Let's discover together another approach to collect and transform information that is send by devices.
Context
In the world of smart devices, devices are more and more chatty. Let’s assume that we have a smart device that needs to sends every 30 seconds a Location Heartbeat that contains <device ID, GPS location, time sample>. Worldwide we have 1.000.000 devices that sends this information to our backend.
At global level, backend runs on 4 different Azure Regions, with an equal distribution of devices. This means that on each instance of our backend there will be 250.000 devices that sends heartbeats with their locations.
From a load perspective, it means that on each Azure Region there are around 8.300 heartbeats requests every second. 8K messages per second might be or not an acceptable load, it depends on what actions we need to do for each request.
Requirements
From the end user there are two clear requirements that needs to be full fit:
The first requirement is pretty relax. From implementation point of view we need to persist all the location heartbeats in a repository. The repository can be a file base repository.
The second requirement is a little more complex. It requires to have available all the time the last location of the device.
Classical solution
The standard solution for this situation is to have an event messaging system that aggregates all the location heartbeats from devices. On Azure, we can use with success Azure Event Hub, that is able to ingest high throughput.
Behind it we need a computation unit that can scale up easily. The main scope of this unit shall be to process each location heartbeat by dumping the information in a storage for audit and update the last location of the device.
For processing we can use with success Worker Roles or Azure Service Fabric. In both situations, you shall expect that the processing action will take around 0.4-0.5s (dumping data and update the last location). This means that you will need at least 16 instances of Worker Roles that will do this job.
The audit of the device location can be dumped easily in blobs. If you don’t want to do this by hand you can use Azure Event Hubs Archive (https://azure.microsoft.com/en-us/blog/azure-event-hubs-archive-in-public-preview/). This new feature offered by Azure, can do this job for you, dumping all the events directly in blobs. This solution is applicable as long as you don’t need to do a transformation of messages.

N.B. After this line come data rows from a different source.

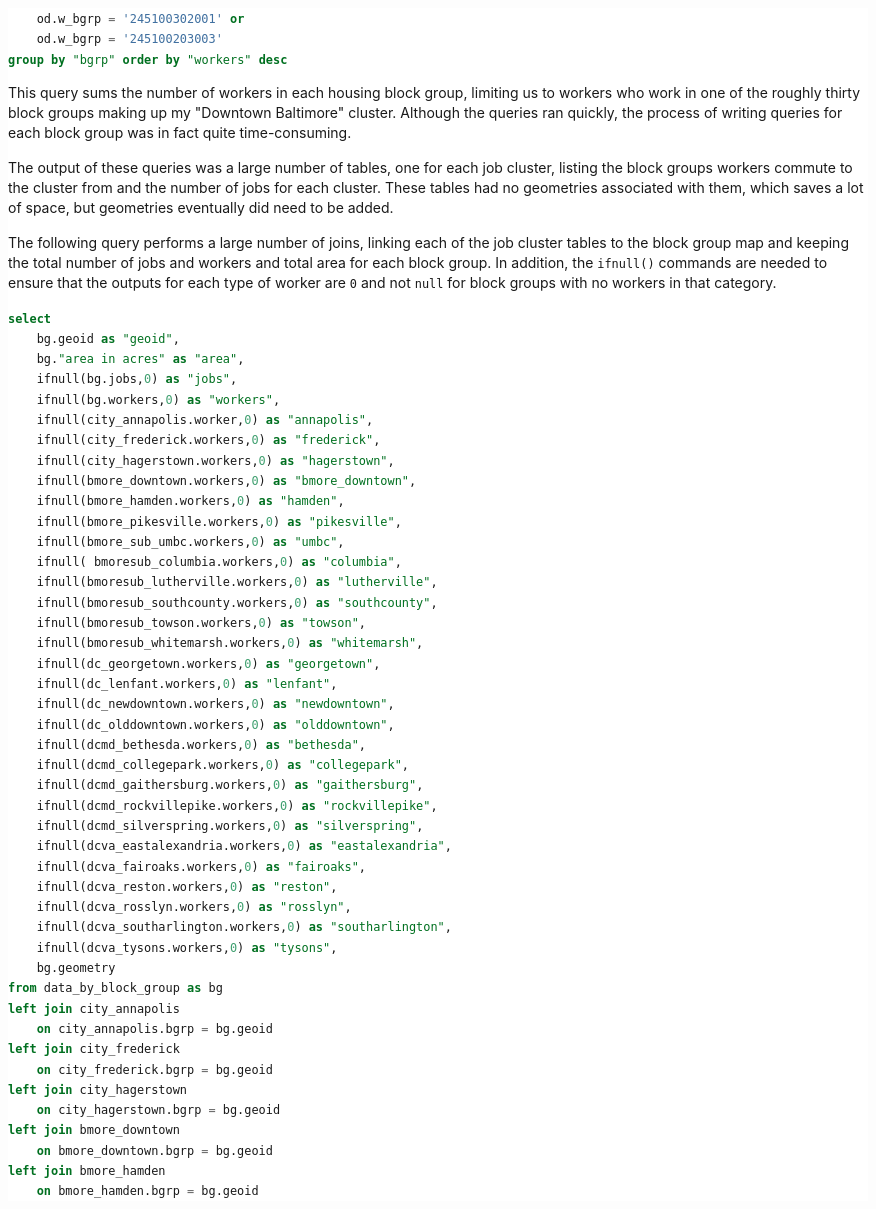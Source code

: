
 ```sql
	od.w_bgrp = '245100302001' or
	od.w_bgrp = '245100203003'
group by "bgrp" order by "workers" desc
```

This query sums the number of workers in each housing block group, limiting us to workers who work in one of the roughly thirty block groups making up my "Downtown Baltimore" cluster.  Although the queries ran quickly, the process of writing queries for each block group was in fact quite time-consuming.

The output of these queries was a large number of tables, one for each job cluster, listing the block groups workers commute to the cluster from and the number of jobs for each cluster.  These tables had no geometries associated with them, which saves a lot of space, but geometries eventually did need to be added.

The following query performs a large number of joins, linking each of the job cluster tables to the block group map and keeping the total number of jobs and workers and total area for each block group.  In addition, the `ifnull()` commands are needed to ensure that the outputs for each type of worker are `0` and not `null` for block groups with no workers in that category.

```sql
select
	bg.geoid as "geoid",
	bg."area in acres" as "area",
	ifnull(bg.jobs,0) as "jobs",
	ifnull(bg.workers,0) as "workers",
	ifnull(city_annapolis.worker,0) as "annapolis",
	ifnull(city_frederick.workers,0) as "frederick",
	ifnull(city_hagerstown.workers,0) as "hagerstown",
	ifnull(bmore_downtown.workers,0) as "bmore_downtown",
	ifnull(bmore_hamden.workers,0) as "hamden",
	ifnull(bmore_pikesville.workers,0) as "pikesville",
	ifnull(bmore_sub_umbc.workers,0) as "umbc",
	ifnull(	bmoresub_columbia.workers,0) as "columbia",
	ifnull(bmoresub_lutherville.workers,0) as "lutherville",
	ifnull(bmoresub_southcounty.workers,0) as "southcounty",
	ifnull(bmoresub_towson.workers,0) as "towson",
	ifnull(bmoresub_whitemarsh.workers,0) as "whitemarsh",
	ifnull(dc_georgetown.workers,0) as "georgetown",
	ifnull(dc_lenfant.workers,0) as "lenfant",
	ifnull(dc_newdowntown.workers,0) as "newdowntown",
	ifnull(dc_olddowntown.workers,0) as "olddowntown",
	ifnull(dcmd_bethesda.workers,0) as "bethesda",
	ifnull(dcmd_collegepark.workers,0) as "collegepark",
	ifnull(dcmd_gaithersburg.workers,0) as "gaithersburg",
	ifnull(dcmd_rockvillepike.workers,0) as "rockvillepike",
	ifnull(dcmd_silverspring.workers,0) as "silverspring",
	ifnull(dcva_eastalexandria.workers,0) as "eastalexandria",
	ifnull(dcva_fairoaks.workers,0) as "fairoaks",
	ifnull(dcva_reston.workers,0) as "reston",
	ifnull(dcva_rosslyn.workers,0) as "rosslyn",
	ifnull(dcva_southarlington.workers,0) as "southarlington",
	ifnull(dcva_tysons.workers,0) as "tysons",
	bg.geometry
from data_by_block_group as bg
left join city_annapolis
	on city_annapolis.bgrp = bg.geoid
left join city_frederick
	on city_frederick.bgrp = bg.geoid
left join city_hagerstown
	on city_hagerstown.bgrp = bg.geoid
left join bmore_downtown
	on bmore_downtown.bgrp = bg.geoid
left join bmore_hamden
	on bmore_hamden.bgrp = bg.geoid
```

For storing the last location, there are many options. The faster one is to have in memory cache like NCache and update the last location. The downside of this approach is that you will need to access this information and an API shall be available or at a specific time interval a dump to Azure Table or SQL shall be done.
You might ask why I not propose Azure Redis Cache or another cache service. When you do a lot of writes, a cache system doesn’t behave as you expect. In the past we had problems with such solution where the read and write latency has 2-5s because of heavy writes (yes, there were a lot of write operations).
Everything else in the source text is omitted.